» **Assigned task**: Restate word for word the lines from the one containing "of the train." through the end of the listing below, with both ends included.

★ ★ ★

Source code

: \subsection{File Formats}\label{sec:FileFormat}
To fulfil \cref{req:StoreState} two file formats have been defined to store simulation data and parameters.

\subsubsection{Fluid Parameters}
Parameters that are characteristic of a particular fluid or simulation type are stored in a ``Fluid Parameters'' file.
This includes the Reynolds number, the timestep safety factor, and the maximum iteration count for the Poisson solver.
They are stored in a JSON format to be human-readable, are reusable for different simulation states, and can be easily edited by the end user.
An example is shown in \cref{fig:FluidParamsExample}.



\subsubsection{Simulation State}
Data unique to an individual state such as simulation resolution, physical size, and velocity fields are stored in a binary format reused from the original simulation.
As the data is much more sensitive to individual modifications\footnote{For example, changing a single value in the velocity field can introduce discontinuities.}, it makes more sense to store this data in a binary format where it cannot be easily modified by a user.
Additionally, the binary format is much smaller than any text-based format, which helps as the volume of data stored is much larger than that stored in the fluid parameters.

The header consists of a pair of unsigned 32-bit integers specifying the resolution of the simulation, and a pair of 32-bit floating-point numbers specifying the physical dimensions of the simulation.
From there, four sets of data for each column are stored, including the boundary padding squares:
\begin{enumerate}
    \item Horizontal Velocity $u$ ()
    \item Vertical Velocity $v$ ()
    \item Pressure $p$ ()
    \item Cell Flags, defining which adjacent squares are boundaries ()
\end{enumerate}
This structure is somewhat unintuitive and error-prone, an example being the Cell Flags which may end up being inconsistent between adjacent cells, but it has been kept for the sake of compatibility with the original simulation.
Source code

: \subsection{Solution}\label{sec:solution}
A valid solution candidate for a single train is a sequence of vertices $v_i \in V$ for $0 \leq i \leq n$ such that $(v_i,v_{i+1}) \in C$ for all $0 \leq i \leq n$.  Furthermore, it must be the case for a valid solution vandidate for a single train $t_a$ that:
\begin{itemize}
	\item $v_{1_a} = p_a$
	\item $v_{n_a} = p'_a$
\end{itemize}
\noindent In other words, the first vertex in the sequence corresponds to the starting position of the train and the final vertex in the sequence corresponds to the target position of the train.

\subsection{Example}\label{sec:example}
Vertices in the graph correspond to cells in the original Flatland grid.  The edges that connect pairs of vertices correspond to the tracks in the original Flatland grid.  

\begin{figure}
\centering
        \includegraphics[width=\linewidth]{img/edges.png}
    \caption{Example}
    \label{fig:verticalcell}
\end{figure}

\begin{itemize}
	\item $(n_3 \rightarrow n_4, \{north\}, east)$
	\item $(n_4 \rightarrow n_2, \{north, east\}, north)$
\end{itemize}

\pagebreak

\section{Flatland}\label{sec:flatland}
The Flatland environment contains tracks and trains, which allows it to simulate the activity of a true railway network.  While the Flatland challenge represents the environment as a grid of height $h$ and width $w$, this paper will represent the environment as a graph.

★ ★ ★

» **Result of this task**:
\noindent In other words, the first vertex in the sequence corresponds to the starting position of the train and the final vertex in the sequence corresponds to the target position of the train.

\subsection{Example}\label{sec:example}
Vertices in the graph correspond to cells in the original Flatland grid.  The edges that connect pairs of vertices correspond to the tracks in the original Flatland grid.  

\begin{figure}
\centering
        \includegraphics[width=\linewidth]{img/edges.png}
    \caption{Example}
    \label{fig:verticalcell}
\end{figure}

\begin{itemize}
	\item $(n_3 \rightarrow n_4, \{north\}, east)$
	\item $(n_4 \rightarrow n_2, \{north, east\}, north)$
\end{itemize}

\pagebreak

\section{Flatland}\label{sec:flatland}
The Flatland environment contains tracks and trains, which allows it to simulate the activity of a true railway network.  While the Flatland challenge represents the environment as a grid of height $h$ and width $w$, this paper will represent the environment as a graph.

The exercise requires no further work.